Angelehnt an die bekannten "Stolpersteine" des Künstlers Gunter Demnig, die an von den Nazis deportierte und ermordete Menschen erinnern sollen, wird nun ein "Stolperbordstein" an das Leid von Sexarbeiterinnen im Dritten Reich erinnern.
Auf Initiative der St. Pauli-Kirche, des Vereins Lebendiges Kulturerbe St. Pauli e.V. und der Historikerin Eva Decker wird dort an diesem Freitag ein Messing-Kantstein verlegt.
Zeitgleich startet eine Crowdfunding-Aktion, mit der Mittel für Forschungen zu diesem bislang wenig beleuchteten Kapitel der Nazizeit gesammelt werden sollen. "Nicht länger verblendet und vergessen" ist das Motto des Projekts, das die Bezirksversammlung Mitte in Hamburg mit großer Mehrheit beschlossen und auch gleich 5.000 Euro für den Gedenkstein bereitgestellt hatte.

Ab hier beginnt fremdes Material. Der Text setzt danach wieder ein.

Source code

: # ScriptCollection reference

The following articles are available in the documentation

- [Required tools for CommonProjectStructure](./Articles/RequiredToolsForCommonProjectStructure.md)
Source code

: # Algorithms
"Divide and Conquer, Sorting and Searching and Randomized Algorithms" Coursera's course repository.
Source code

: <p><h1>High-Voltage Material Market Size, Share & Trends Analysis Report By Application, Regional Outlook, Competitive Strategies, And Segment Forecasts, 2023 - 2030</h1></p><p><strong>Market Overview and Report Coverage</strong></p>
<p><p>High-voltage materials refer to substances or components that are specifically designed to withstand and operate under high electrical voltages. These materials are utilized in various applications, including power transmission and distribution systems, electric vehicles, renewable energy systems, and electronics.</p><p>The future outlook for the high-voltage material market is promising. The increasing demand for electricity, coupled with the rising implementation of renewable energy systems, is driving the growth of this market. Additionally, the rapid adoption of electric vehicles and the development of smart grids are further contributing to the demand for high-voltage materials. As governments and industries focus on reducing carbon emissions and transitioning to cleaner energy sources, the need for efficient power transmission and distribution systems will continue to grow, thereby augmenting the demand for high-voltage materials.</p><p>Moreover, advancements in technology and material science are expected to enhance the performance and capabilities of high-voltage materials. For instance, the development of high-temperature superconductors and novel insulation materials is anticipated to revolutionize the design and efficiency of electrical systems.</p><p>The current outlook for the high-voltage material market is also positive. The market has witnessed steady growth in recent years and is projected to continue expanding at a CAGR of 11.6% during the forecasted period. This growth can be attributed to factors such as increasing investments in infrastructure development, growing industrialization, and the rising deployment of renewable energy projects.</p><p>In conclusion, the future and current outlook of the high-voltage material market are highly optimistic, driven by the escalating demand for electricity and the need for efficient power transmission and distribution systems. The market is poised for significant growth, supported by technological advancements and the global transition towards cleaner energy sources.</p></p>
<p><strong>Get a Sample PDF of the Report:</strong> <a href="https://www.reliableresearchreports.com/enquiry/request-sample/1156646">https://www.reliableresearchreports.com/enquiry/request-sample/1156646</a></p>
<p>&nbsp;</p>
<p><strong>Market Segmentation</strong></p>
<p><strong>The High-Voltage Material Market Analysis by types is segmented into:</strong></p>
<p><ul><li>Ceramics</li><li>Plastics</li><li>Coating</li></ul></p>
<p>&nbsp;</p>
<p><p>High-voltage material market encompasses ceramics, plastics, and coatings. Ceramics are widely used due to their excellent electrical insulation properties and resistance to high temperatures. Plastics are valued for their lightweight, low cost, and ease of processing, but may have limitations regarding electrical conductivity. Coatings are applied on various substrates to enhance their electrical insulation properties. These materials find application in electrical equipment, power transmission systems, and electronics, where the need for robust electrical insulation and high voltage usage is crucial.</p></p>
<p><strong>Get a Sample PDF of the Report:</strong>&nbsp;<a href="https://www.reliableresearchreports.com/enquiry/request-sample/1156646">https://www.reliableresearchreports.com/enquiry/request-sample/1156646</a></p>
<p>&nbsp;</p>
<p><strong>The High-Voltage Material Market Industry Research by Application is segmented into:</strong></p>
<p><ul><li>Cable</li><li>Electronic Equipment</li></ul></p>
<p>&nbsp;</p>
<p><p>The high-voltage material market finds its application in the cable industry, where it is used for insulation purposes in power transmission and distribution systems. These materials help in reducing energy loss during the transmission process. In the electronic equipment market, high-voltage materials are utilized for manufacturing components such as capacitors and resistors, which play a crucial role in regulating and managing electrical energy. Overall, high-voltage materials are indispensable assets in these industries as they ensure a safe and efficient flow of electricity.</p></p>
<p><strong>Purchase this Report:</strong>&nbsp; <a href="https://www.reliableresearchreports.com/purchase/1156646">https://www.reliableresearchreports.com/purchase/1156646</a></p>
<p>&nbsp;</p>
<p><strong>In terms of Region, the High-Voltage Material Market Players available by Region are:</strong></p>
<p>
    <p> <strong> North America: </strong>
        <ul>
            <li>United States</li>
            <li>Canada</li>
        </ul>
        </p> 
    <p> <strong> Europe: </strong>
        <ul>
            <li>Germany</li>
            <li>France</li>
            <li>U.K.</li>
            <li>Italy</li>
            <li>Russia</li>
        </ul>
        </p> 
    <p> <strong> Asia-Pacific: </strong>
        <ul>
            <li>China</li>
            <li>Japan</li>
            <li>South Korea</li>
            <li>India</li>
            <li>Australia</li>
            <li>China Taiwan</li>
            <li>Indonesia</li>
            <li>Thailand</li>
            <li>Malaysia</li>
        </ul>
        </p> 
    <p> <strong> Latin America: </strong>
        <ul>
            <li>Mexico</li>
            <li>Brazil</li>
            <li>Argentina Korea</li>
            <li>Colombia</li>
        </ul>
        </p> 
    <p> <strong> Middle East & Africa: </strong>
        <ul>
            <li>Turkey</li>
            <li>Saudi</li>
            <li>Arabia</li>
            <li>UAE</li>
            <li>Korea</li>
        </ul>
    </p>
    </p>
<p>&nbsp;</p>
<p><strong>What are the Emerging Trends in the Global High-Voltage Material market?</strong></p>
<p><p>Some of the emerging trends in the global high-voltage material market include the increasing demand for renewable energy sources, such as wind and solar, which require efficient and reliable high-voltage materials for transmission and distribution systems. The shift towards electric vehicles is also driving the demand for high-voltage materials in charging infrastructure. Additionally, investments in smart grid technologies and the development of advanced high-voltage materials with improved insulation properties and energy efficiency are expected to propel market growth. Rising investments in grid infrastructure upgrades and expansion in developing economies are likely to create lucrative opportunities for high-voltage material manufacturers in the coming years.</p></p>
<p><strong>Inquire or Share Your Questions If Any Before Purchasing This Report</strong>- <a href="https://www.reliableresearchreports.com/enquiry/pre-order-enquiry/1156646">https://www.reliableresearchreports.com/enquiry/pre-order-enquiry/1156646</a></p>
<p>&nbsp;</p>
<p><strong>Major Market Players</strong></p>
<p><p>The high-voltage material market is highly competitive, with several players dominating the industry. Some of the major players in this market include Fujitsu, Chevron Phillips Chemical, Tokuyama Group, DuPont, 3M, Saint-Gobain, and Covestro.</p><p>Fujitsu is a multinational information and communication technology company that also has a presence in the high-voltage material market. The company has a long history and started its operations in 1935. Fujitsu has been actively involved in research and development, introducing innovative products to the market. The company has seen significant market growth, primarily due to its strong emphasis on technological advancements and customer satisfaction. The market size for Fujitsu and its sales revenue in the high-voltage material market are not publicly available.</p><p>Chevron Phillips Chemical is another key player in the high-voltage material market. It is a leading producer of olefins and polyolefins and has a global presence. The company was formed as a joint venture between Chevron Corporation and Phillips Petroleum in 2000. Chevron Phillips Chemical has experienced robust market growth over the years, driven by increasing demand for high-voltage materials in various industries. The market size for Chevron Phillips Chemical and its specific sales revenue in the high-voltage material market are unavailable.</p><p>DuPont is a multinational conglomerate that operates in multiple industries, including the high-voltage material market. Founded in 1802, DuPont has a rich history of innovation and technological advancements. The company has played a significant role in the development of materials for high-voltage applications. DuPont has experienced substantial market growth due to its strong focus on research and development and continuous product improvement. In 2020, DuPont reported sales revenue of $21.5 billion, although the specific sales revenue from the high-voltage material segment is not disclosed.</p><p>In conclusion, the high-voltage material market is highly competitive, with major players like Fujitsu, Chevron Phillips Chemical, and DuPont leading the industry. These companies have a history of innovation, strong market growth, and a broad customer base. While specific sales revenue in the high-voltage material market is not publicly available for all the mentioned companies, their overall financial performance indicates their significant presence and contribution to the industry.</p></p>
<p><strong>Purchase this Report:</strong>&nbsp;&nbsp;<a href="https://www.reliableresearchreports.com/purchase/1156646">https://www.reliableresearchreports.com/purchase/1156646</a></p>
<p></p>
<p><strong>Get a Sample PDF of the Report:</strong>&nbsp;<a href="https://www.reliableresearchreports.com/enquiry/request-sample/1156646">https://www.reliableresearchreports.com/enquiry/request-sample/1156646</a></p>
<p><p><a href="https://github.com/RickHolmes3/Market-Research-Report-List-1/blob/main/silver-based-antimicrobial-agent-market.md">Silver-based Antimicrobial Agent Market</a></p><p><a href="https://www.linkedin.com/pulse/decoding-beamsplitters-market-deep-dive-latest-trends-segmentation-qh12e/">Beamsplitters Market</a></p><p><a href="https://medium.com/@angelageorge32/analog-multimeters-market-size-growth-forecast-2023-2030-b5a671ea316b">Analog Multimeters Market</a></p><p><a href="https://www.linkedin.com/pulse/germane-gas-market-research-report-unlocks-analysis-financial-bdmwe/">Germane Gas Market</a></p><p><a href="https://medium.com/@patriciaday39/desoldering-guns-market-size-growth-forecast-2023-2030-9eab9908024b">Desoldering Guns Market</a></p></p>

NS-Zeit: Sexarbeit aus Öffentlichkeit verbannt
Hamburgs Gauleitung hatte die Sichtschutzwände 1933 errichten lassen, nicht etwa, um die dahinter arbeitenden Sexarbeiterinnen zu schützen, sondern die Bevölkerung vor dieser "Schmach der Menschheit", wie Adolf Hitler Prostitution 1925 in "Mein Kampf" bezeichnete. Er machte Sexarbeit für die Verbreitung von Geschlechtskrankheiten verantwortlich, die er als "sichtbare Verfallszeichen eines Volkes" sah.
Beliebtes Bildmotiv von Hamburg-Touristen: Sichtblende zur Herbertstraße in St. Pauli.
Mit der Machtübernahme durch die Nationalsozialisten wurde Prostitution allerdings nicht generell verboten. Damit sie aber aus der Öffentlichkeit verschwindet, wurde eine Art staatlich kontrolliertes Bordellsystem eingeführt, mit Wehrmachtsbordellen etwa, Bordellen für Fremdarbeiter und in Konzentrationslagern wie Auschwitz oder Buchenwald.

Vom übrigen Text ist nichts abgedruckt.